Jetzt steht Poldi im fertigen Laden. Stolz wie nach einem Derby-Sieg. Auch auf seine Kollektion, die es bislang nur im Internet zu kaufen gab. Mit einer Camouflage-Kappe mit dem "Aha"-Schriftzug fing im vergangenen Jahr alles an. Poldi trug das Einzelstück bei der Weltmeisterschaft in Brasilien. Die Nachfragen danach waren so groß, dass sich daraus sein eigenes Modelabel entwickelte. "Viele Ideen von mir stecken hier drin", erklärt er seine Kollektion, die zum größten Teil aus T-Shirts mit Schriftzügen wie "Home is, where the Dom is" für 29,90 Euro oder Mützen mit dem Poldi-P oder "Aha" (ca. 25 Euro) bestehen. "Das ist wie bei der Musik. Man schnappt irgendwo was auf, auf Reisen oder im Hotelzimmer, und dann versucht man, das aufs Papier zu bringen, und daraus entsteht eine Idee." Weitere Shops hat er vorerst nicht geplant. "Jetzt schauen wir mal, wie's hier läuft."
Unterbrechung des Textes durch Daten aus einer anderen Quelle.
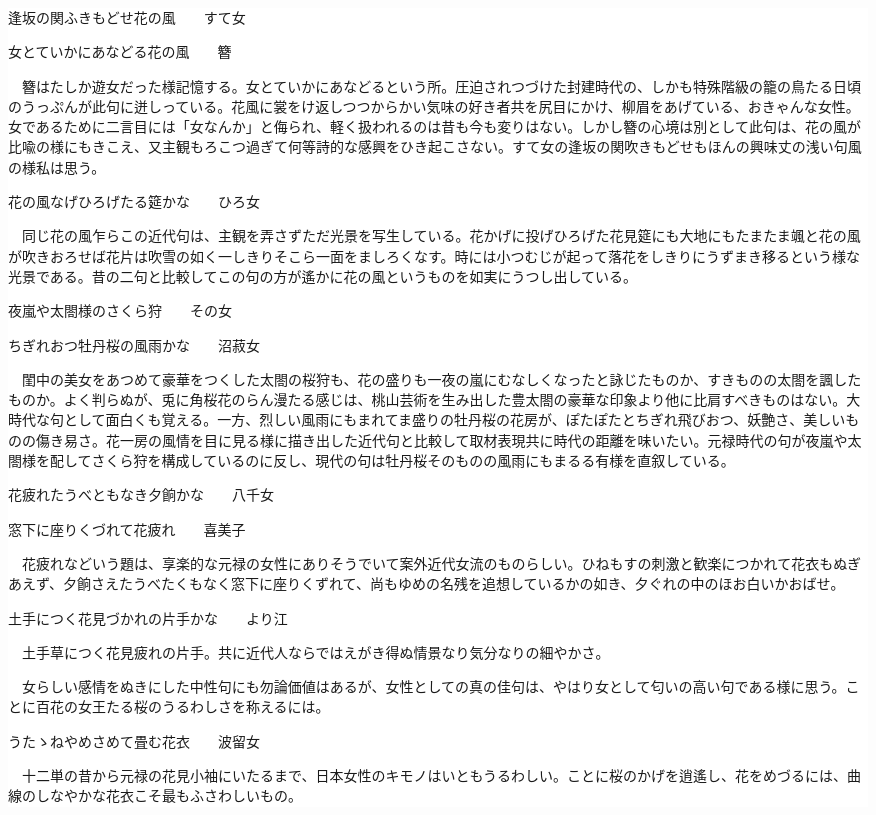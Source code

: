 
逢坂の関ふきもどせ花の風　　すて女

女とていかにあなどる花の風　　簪





　簪はたしか遊女だった様記憶する。女とていかにあなどるという所。圧迫されつづけた封建時代の、しかも特殊階級の籠の鳥たる日頃のうっぷんが此句に迸しっている。花風に裳をけ返しつつからかい気味の好き者共を尻目にかけ、柳眉をあげている、おきゃんな女性。女であるために二言目には「女なんか」と侮られ、軽く扱われるのは昔も今も変りはない。しかし簪の心境は別として此句は、花の風が比喩の様にもきこえ、又主観もろこつ過ぎて何等詩的な感興をひき起こさない。すて女の逢坂の関吹きもどせもほんの興味丈の浅い句風の様私は思う。




花の風なげひろげたる筵かな　　ひろ女





　同じ花の風乍らこの近代句は、主観を弄さずただ光景を写生している。花かげに投げひろげた花見筵にも大地にもたまたま颯と花の風が吹きおろせば花片は吹雪の如く一しきりそこら一面をましろくなす。時には小つむじが起って落花をしきりにうずまき移るという様な光景である。昔の二句と比較してこの句の方が遙かに花の風というものを如実にうつし出している。




夜嵐や太閤様のさくら狩　　その女

ちぎれおつ牡丹桜の風雨かな　　沼菽女





　閨中の美女をあつめて豪華をつくした太閤の桜狩も、花の盛りも一夜の嵐にむなしくなったと詠じたものか、すきものの太閤を諷したものか。よく判らぬが、兎に角桜花のらん漫たる感じは、桃山芸術を生み出した豊太閤の豪華な印象より他に比肩すべきものはない。大時代な句として面白くも覚える。一方、烈しい風雨にもまれてま盛りの牡丹桜の花房が、ぽたぽたとちぎれ飛びおつ、妖艶さ、美しいものの傷き易さ。花一房の風情を目に見る様に描き出した近代句と比較して取材表現共に時代の距離を味いたい。元禄時代の句が夜嵐や太閤様を配してさくら狩を構成しているのに反し、現代の句は牡丹桜そのものの風雨にもまるる有様を直叙している。




花疲れたうべともなき夕餉かな　　八千女

窓下に座りくづれて花疲れ　　喜美子



　花疲れなどいう題は、享楽的な元禄の女性にありそうでいて案外近代女流のものらしい。ひねもすの刺激と歓楽につかれて花衣もぬぎあえず、夕餉さえたうべたくもなく窓下に座りくずれて、尚もゆめの名残を追想しているかの如き、夕ぐれの中のほお白いかおばせ。




土手につく花見づかれの片手かな　　より江





　土手草につく花見疲れの片手。共に近代人ならではえがき得ぬ情景なり気分なりの細やかさ。

　女らしい感情をぬきにした中性句にも勿論価値はあるが、女性としての真の佳句は、やはり女として匂いの高い句である様に思う。ことに百花の女王たる桜のうるわしさを称えるには。




うたゝねやめさめて畳む花衣　　波留女





　十二単の昔から元禄の花見小袖にいたるまで、日本女性のキモノはいともうるわしい。ことに桜のかげを逍遙し、花をめづるには、曲線のしなやかな花衣こそ最もふさわしいもの。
Nur die Poldi-Statue fehlt noch
Am Eröffnungstag läuft es sehr gut. Um kurz nach 16 Uhr zieht sich Podolski zu seinem Freund Krampe in die Brauerei zurück. Er hat Hunger. Doch zum Essen kommt er nicht. Auch hier wollen alle ein Autogramm mit ihm. Poldi muss Hände schütteln, schnell ein Foto mit Michelle, dann Eintrag ins Gästebuch. Nicht mal für seinen Freund, den Boxer Felix Sturm, der auch zur Eröffnung gekommen ist, hat er Zeit. Um 16.37 Uhr ist Schluss. Podolski verlässt das Lokal durch den Hinterausgang. Vorne vor seinem Laden drängeln sich noch immer die Fans - obwohl sie wissen, dass ihr Poldi weg ist. Viele sind froh, dass sie endlich einen Ort gefunden haben, an dem sie ihrem Idol huldigen können. Der "Strassenkicker"-Store ist Kölns Gedenkstätte für Poldi in absentia. Nur die Statue vor der Tür fehlt. Noch.